→ Work item:
No image is to be carried over; reproduce the rest of the listing word for word.

→ The input:
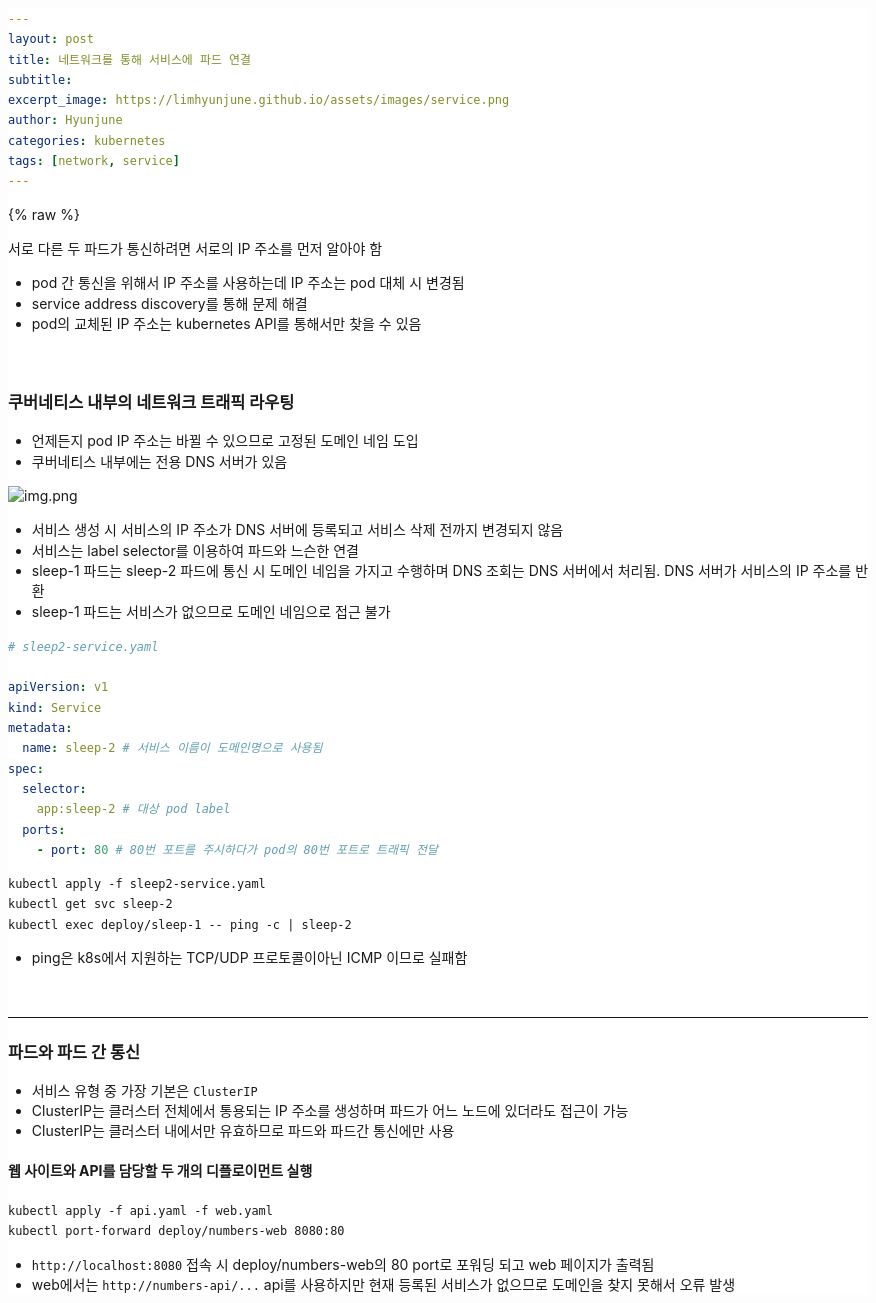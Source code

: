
 ```yaml
---
layout: post
title: 네트워크를 통해 서비스에 파드 연결
subtitle:
excerpt_image: https://limhyunjune.github.io/assets/images/service.png
author: Hyunjune
categories: kubernetes
tags: [network, service]
---
```

{% raw %}

서로 다른 두 파드가 통신하려면 서로의 IP 주소를 먼저 알아야 함
- pod 간 통신을 위해서 IP 주소를 사용하는데 IP 주소는 pod 대체 시 변경됨
- service address discovery를 통해 문제 해결
- pod의 교체된 IP 주소는 kubernetes API를 통해서만 찾을 수 있음

<br>

### 쿠버네티스 내부의 네트워크 트래픽 라우팅
- 언제든지 pod IP 주소는 바뀔 수 있으므로 고정된 도메인 네임 도입
- 쿠버네티스 내부에는 전용 DNS 서버가 있음

![img.png](https://limhyunjune.github.io/assets/images/service.png)
- 서비스 생성 시 서비스의 IP 주소가 DNS 서버에 등록되고 서비스 삭제 전까지 변경되지 않음
- 서비스는 label selector를 이용하여 파드와 느슨한 연결
- sleep-1 파드는 sleep-2 파드에 통신 시 도메인 네임을 가지고 수행하며 DNS 조회는 DNS 서버에서 처리됨. DNS 서버가 서비스의 IP 주소를 반환
- sleep-1 파드는 서비스가 없으므로 도메인 네임으로 접근 불가

```yaml
# sleep2-service.yaml

apiVersion: v1
kind: Service
metadata:
  name: sleep-2 # 서비스 이름이 도메인명으로 사용됨
spec:
  selector:
    app:sleep-2 # 대상 pod label
  ports:
    - port: 80 # 80번 포트를 주시하다가 pod의 80번 포트로 트래픽 전달
```

```
kubectl apply -f sleep2-service.yaml
kubectl get svc sleep-2
kubectl exec deploy/sleep-1 -- ping -c | sleep-2
```
- ping은 k8s에서 지원하는 TCP/UDP 프로토콜이아닌 ICMP 이므로 실패함

<br>
<hr>

### 파드와 파드 간 통신
- 서비스 유형 중 가장 기본은 `ClusterIP`
- ClusterIP는 클러스터 전체에서 통용되는 IP 주소를 생성하며 파드가 어느 노드에 있더라도 접근이 가능
- ClusterIP는 클러스터 내에서만 유효하므로 파드와 파드간 통신에만 사용


#### 웹 사이트와 API를 담당할 두 개의 디플로이먼트 실행
```
kubectl apply -f api.yaml -f web.yaml
kubectl port-forward deploy/numbers-web 8080:80
```
- `http://localhost:8080` 접속 시 deploy/numbers-web의 80 port로 포워딩 되고 web 페이지가 출력됨
- web에서는 `http://numbers-api/...` api를 사용하지만 현재 등록된 서비스가 없으므로 도메인을 찾지 못해서 오류 발생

→ Written answer:
Source code

:
 ```yaml
---
layout: post
title: 네트워크를 통해 서비스에 파드 연결
subtitle:
excerpt_image: https://limhyunjune.github.io/assets/images/service.png
author: Hyunjune
categories: kubernetes
tags: [network, service]
---
```

{% raw %}

서로 다른 두 파드가 통신하려면 서로의 IP 주소를 먼저 알아야 함
- pod 간 통신을 위해서 IP 주소를 사용하는데 IP 주소는 pod 대체 시 변경됨
- service address discovery를 통해 문제 해결
- pod의 교체된 IP 주소는 kubernetes API를 통해서만 찾을 수 있음

<br>

### 쿠버네티스 내부의 네트워크 트래픽 라우팅
- 언제든지 pod IP 주소는 바뀔 수 있으므로 고정된 도메인 네임 도입
- 쿠버네티스 내부에는 전용 DNS 서버가 있음

![img.png](https://limhyunjune.github.io/assets/images/service.png)
- 서비스 생성 시 서비스의 IP 주소가 DNS 서버에 등록되고 서비스 삭제 전까지 변경되지 않음
- 서비스는 label selector를 이용하여 파드와 느슨한 연결
- sleep-1 파드는 sleep-2 파드에 통신 시 도메인 네임을 가지고 수행하며 DNS 조회는 DNS 서버에서 처리됨. DNS 서버가 서비스의 IP 주소를 반환
- sleep-1 파드는 서비스가 없으므로 도메인 네임으로 접근 불가

```yaml
# sleep2-service.yaml

apiVersion: v1
kind: Service
metadata:
  name: sleep-2 # 서비스 이름이 도메인명으로 사용됨
spec:
  selector:
    app:sleep-2 # 대상 pod label
  ports:
    - port: 80 # 80번 포트를 주시하다가 pod의 80번 포트로 트래픽 전달
```

```
kubectl apply -f sleep2-service.yaml
kubectl get svc sleep-2
kubectl exec deploy/sleep-1 -- ping -c | sleep-2
```
- ping은 k8s에서 지원하는 TCP/UDP 프로토콜이아닌 ICMP 이므로 실패함

<br>
<hr>

### 파드와 파드 간 통신
- 서비스 유형 중 가장 기본은 `ClusterIP`
- ClusterIP는 클러스터 전체에서 통용되는 IP 주소를 생성하며 파드가 어느 노드에 있더라도 접근이 가능
- ClusterIP는 클러스터 내에서만 유효하므로 파드와 파드간 통신에만 사용


#### 웹 사이트와 API를 담당할 두 개의 디플로이먼트 실행
```
kubectl apply -f api.yaml -f web.yaml
kubectl port-forward deploy/numbers-web 8080:80
```
- `http://localhost:8080` 접속 시 deploy/numbers-web의 80 port로 포워딩 되고 web 페이지가 출력됨
- web에서는 `http://numbers-api/...` api를 사용하지만 현재 등록된 서비스가 없으므로 도메인을 찾지 못해서 오류 발생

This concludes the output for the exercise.